If you had a hemispherical lens, then yes. In fact, that's the very lens used to generate the type of VR models I mentioned, such as are sometimes used to show real estate on the Internet. I'm agreeing with 94.168.184.16 that the problem is very similar to the map projection problem. StuRat (talk) 01:10, 23 March 2010 (UTC)[reply]

Never get a job in an opticians, it wouldnt suit you. 92.29.120.231 (talk) 15:09, 23 March 2010 (UTC)[reply]

The grunt work for me would include several years of studying maths unfortunately, as I stopped studying it when I was 16. This applet illustrates the problem http://www.phys.ufl.edu/~phy3054/light/mirror/applets/convmir/Welcome.html - you see from the top of the red line, and the problem is to transform the image into what you would see from the top of the blue line. If that link does not work, use this and click Convex Mirrors: http://www.phys.ufl.edu/~phy3054/light/mirror/applets/Welcome.html 92.29.149.119 (talk) 21:49, 21 March 2010 (UTC)[reply]
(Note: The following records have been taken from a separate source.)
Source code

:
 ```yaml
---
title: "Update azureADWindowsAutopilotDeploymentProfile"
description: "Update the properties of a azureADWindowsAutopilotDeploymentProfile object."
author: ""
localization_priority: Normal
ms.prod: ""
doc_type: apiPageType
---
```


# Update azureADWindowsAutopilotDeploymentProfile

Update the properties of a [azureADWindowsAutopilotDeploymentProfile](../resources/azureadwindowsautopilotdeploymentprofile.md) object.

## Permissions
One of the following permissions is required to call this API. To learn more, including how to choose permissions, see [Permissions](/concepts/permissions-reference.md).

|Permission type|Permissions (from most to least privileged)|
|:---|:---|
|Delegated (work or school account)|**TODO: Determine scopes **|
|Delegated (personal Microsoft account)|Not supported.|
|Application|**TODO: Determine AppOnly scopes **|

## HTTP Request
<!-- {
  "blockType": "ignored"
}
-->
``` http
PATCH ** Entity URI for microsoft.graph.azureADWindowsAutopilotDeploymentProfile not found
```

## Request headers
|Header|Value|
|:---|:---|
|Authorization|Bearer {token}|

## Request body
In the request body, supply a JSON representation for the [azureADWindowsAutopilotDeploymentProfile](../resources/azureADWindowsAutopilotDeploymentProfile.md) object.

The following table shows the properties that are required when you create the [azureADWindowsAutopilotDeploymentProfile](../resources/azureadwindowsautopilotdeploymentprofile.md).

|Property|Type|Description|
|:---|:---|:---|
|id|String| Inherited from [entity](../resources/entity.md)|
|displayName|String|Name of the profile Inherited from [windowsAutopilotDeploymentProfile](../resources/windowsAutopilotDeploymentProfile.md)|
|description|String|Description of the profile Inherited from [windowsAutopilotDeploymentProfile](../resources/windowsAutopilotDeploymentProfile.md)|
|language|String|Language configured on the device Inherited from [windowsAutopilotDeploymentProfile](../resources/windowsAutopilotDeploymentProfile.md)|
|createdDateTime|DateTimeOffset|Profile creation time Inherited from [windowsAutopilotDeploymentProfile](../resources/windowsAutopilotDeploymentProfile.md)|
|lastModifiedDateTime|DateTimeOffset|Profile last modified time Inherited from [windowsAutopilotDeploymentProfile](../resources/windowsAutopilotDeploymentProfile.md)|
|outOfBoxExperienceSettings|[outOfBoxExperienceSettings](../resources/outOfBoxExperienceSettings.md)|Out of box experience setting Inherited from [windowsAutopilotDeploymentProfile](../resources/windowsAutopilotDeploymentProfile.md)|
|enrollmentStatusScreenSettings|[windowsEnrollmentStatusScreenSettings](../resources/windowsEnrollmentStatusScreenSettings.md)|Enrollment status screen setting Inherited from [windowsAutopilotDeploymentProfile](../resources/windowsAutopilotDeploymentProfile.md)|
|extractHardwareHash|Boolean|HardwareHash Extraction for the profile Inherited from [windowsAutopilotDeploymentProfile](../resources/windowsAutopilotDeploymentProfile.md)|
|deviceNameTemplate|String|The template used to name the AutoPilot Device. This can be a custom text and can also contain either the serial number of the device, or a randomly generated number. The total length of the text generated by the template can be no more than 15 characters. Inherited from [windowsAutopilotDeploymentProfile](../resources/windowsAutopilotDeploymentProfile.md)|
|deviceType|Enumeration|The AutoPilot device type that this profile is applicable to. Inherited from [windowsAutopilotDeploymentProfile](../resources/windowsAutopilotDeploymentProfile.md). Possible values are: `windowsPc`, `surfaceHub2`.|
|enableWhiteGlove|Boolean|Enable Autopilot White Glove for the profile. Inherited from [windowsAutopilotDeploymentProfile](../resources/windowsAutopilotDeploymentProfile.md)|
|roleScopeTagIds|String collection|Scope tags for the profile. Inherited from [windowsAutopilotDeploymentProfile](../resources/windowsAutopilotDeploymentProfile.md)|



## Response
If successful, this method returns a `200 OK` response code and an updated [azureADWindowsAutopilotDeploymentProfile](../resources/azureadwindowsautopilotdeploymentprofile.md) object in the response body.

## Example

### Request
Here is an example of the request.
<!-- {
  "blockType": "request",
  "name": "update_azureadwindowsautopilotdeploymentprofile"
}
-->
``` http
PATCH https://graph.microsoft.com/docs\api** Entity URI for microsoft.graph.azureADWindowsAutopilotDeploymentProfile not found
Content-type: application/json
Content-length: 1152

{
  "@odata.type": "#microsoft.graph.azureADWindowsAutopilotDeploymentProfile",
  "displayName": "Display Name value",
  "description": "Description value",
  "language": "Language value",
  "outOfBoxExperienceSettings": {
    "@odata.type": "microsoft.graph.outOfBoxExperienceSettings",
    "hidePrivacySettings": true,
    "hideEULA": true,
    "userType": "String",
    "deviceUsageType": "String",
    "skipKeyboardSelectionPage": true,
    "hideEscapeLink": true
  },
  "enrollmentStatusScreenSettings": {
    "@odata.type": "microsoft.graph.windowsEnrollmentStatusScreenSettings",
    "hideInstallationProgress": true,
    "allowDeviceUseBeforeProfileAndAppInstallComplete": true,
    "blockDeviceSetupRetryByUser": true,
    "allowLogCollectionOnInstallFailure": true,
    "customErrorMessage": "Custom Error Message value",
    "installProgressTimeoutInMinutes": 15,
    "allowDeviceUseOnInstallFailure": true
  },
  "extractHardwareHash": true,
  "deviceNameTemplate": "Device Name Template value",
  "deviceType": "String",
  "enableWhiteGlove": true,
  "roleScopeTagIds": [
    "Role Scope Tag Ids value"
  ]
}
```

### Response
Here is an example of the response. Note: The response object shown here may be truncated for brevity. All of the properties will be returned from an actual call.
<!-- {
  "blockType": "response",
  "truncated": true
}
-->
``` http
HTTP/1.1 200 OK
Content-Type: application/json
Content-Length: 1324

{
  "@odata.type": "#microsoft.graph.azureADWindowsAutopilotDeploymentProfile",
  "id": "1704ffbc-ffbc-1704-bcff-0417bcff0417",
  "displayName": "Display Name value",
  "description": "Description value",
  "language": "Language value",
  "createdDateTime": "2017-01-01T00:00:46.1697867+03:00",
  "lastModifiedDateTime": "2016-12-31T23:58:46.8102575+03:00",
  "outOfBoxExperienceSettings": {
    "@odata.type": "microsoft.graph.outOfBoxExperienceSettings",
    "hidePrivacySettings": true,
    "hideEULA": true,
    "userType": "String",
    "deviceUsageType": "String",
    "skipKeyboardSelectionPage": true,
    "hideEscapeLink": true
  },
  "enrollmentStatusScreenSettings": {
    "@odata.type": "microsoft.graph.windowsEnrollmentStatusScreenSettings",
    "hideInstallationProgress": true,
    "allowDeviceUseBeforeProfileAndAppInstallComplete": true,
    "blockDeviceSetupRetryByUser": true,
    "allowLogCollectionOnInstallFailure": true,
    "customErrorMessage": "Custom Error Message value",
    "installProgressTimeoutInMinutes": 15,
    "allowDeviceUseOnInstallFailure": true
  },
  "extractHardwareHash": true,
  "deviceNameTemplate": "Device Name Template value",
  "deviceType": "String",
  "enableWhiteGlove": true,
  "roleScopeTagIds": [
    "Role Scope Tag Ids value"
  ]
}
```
It's not years of math, just some high school geometry. The ray tracing article might help. 66.127.52.47 (talk) 04:08, 22 March 2010 (UTC)[reply]

Maybe someone could help me figure out a formula for transforming the geometry given in the applet above. I would not be able to understand or implement matrix methods. Thanks 84.13.47.185 (talk) 15:58, 22 March 2010 (UTC)[reply]

Well, there's two distinct problems, as I see it:

1) Items toward the edge of the sphere (as viewed by us) appear smaller than in real life. This is fairly easy to fix, just by mapping onto a larger circle. Those pixels in the center map 1-to-1, while those near the edge are stretched radially to more than 1 pixel per original pixel. Note that the resolution will go down near the edges, using this method. I think the number of pixels to map to would be 1/cosΘ, where Θ = angle from the center. So, if we went to 80.4° on all sides of the sphere, that would mean we would stretch those pixels by 1/cos(80.4°) or to 6 pixels each.

2) The angle at which the reflected items are viewed varies by location on the sphere. So, from our POV we are seeing the side view of the items near the edge of the sphere. This is a more difficult problem to fix, and what makes this like the spherical map projection problem. The options for handling such a problem are:

a) Leave this distortion in. Using smaller squares cut from the sphere will help to limit the distortion, just like small maps limit the distortion due to the spherical shape of the Earth.

b) Use a VR (virtual reality) model to actually allow you to view a 3D image. That is, you rotate around to see the entire view. This would be as if you were inside the sphere looking out.

c) Project onto a hemispherical screen. Obviously an expensive option. StuRat (talk) 01:26, 23 March 2010 (UTC)[reply]

To show what I mean by a VR model, lets imagine we've stretched out the pixels radially as I described in step 1. Here's a view of the circle that results, with a different character representing each block of pixels:

          abc
        defghij
       mnopqrstu
       wxyz12345
       67890ABCD
        EFGHIJK
          LMO

Initially, let's say you display this block of pixels, in the center, to the user:

         opqrs
         yz123
         890AB

Now they can hit the arrow keys to rotate around. If they pick the right arrow, you would pan to the right, like so:

         pqrst
         z1234
         90ABC

If they hit the right arrow key again, they'd get this:

         qrstu
         12345
         0ABCD

If they tried to rotate further to the right, it would tell them they're at the edge. The reason to display small blocks of pixels instead of the entire image at once, is that the change in angle (distortion) isn't nearly as apparent when viewed in small chunks. StuRat (talk) 01:43, 23 March 2010 (UTC)[reply]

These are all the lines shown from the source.